Unadjusted statistics from U.S. Census of Agriculture cross- 
sectional data do not yield true estimates of population means 
and totals. The main source of error is nonresponse. Every 
census year questionnaires are mailed to all identifiable 
agricultural operations, some of whom answer and some of whom do 
not. Overall, in any given year approximately 10 percent of 
operators fail to respond, with the percentage being roughly 
inverse to the size of the operation. The self-selection process 
in the decision by operators either to respond or not respond to 
the questionnaire both reduces the statistical accuracy of 
estimates and introduces bias. For these reasons the Census 
Bureau stratifies population of farms according to size, 
calculates nonresponse rates for each stratum, and uses these 
rates to make statistical adjustment. Thus, reported totals are 
weighted sums and reported means are weighted averages. (Fora 
discussion of the method and impact of weighting for nonresponse 
in the census see 1987 Census of Agriculture, Volume I, Appendix 
Cc, Statistical Methodology, U.S. Dept.
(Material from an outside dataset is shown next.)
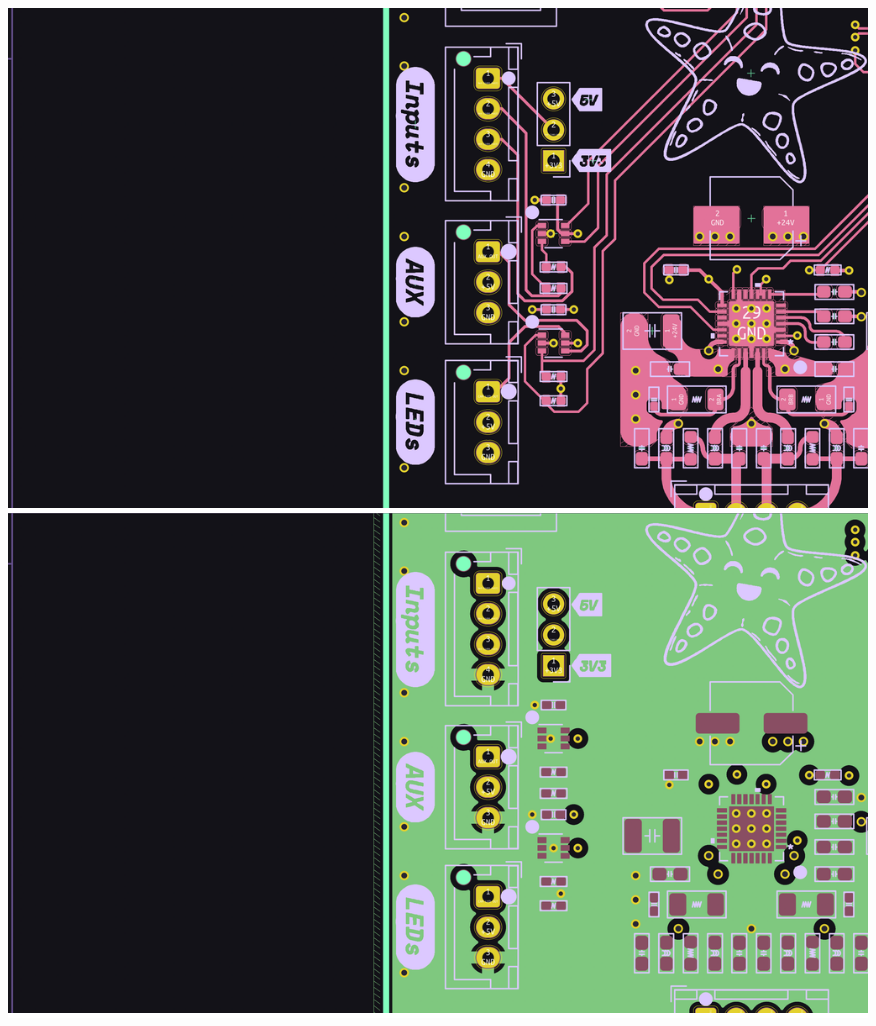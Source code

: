   <img title="front" src="./io-front.png" class="active">
  <img title="inner 1" src="./io-in1.png">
Comm., Bur. of Census, 
Nov. 1989.) 


The Bureau of the Census has developed a U.S. Census of 
Agriculture longitudinal file that can be used by economists and 
other analysts to study the process of structural change in the 
farm sector. The file links consecutive census years 1978, 1982, 
and 1987 by matching census records that possess the same Census 
File Number, which is a unique identifier that tends to be 
preserved across census years as long as the same operation 
remains under management of the same operator. In instances when 
an operation is found not to exist in a particular year, it is 
nonetheless carried in the file with zero values for that year's 
variables. Thus, the longitudinal file enables analysis of 
change in individual operations from the time of a farm's entry, 
across the years of its continued operation, until its exit. 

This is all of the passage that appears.